The pathogenesis of SM centers on the cytoadherence of parasitized erythrocytes to the microvasculature. Metabolic abnormalities are common in SM, with hypoglycemia and hyperlactatemia among the most well-recognized metabolic changes. Acute kidney injury (AKI) is gaining broader recognition as a clinical complication in SM associated with metabolic abnormalities, mortality, and cognitive deficits [12, 13].
Amino acids perform a myriad of functions acting as key metabolites for gene expression, cell signaling, vascular function, and neurotransmission (reviewed in [14]) in addition to protein synthesis.
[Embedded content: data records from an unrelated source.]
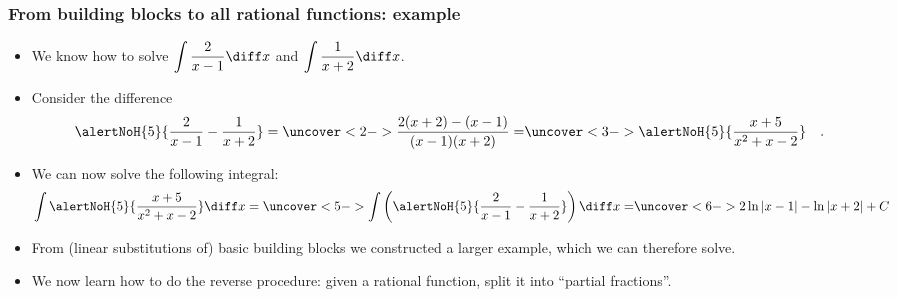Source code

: \begin{frame}
\frametitle{From building blocks to all rational functions: example}
\begin{itemize}
\item We know how to solve $\displaystyle \int \frac{2}{x-1}\diff x$ and $\displaystyle \int \frac{1}{x+2}\diff x$.
\item Consider the difference
\[
\alertNoH{5}{\frac{2}{x-1} - \frac{1}{x+2} } = %
\uncover<2->{%
\frac{2(x+2) - (x-1)}{(x-1)(x+2)} = %
}%
\uncover<3->{%
\alertNoH{5}{ \frac{x + 5}{x^2+x-2} }\quad .
}%
\]
\item<4->

We can now solve the following integral:
\[
\int \alertNoH{5}{ \frac{x+5}{x^2+x-2}}\diff x = %
\uncover<5->{%
\int \left(\alertNoH{5}{\frac{2}{x-1} - \frac{1}{x+2}} \right) \diff x = %
}%
\uncover<6->{%
2\ln | x - 1| - \ln | x + 2| + C
}%
\]
\item<7-> From  (linear substitutions of) basic building blocks we constructed a larger example, which we can therefore solve.
\item<8-> We now learn how to do the reverse procedure: given a rational function, split it into ``partial fractions''.
\end{itemize}
\end{frame}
Free amino acids in the plasma (ie, the amino acid pool) reflect a fraction of the total free amino acid pool, and can be affected by dietary input, protein turnover, protein biosynthesis, interorgan exchange of amino acids, transamination reactions, and oxidation [15]. Free amino acids are taken up and exchanged by multiple organ systems, with the intestine, liver, muscles, and kidney playing substantial roles in amino acid metabolism [16]. Amino acids are dynamically regulated through tightly controlled processes [15] affected in physiologic states of stress and infection [17, 18]. Most studies evaluating amino acid changes in SM focused on populations with neurologic complications [19–24], with phenylalanine consistently elevated in SM [20, 25, 26]. Differences in global patterns of plasma amino acid concentrations have been reported in adults [26] and children [19] with SM, but it is unclear whether this reflects limitations in sample size, study design, or age-related differences in SM pathogenesis.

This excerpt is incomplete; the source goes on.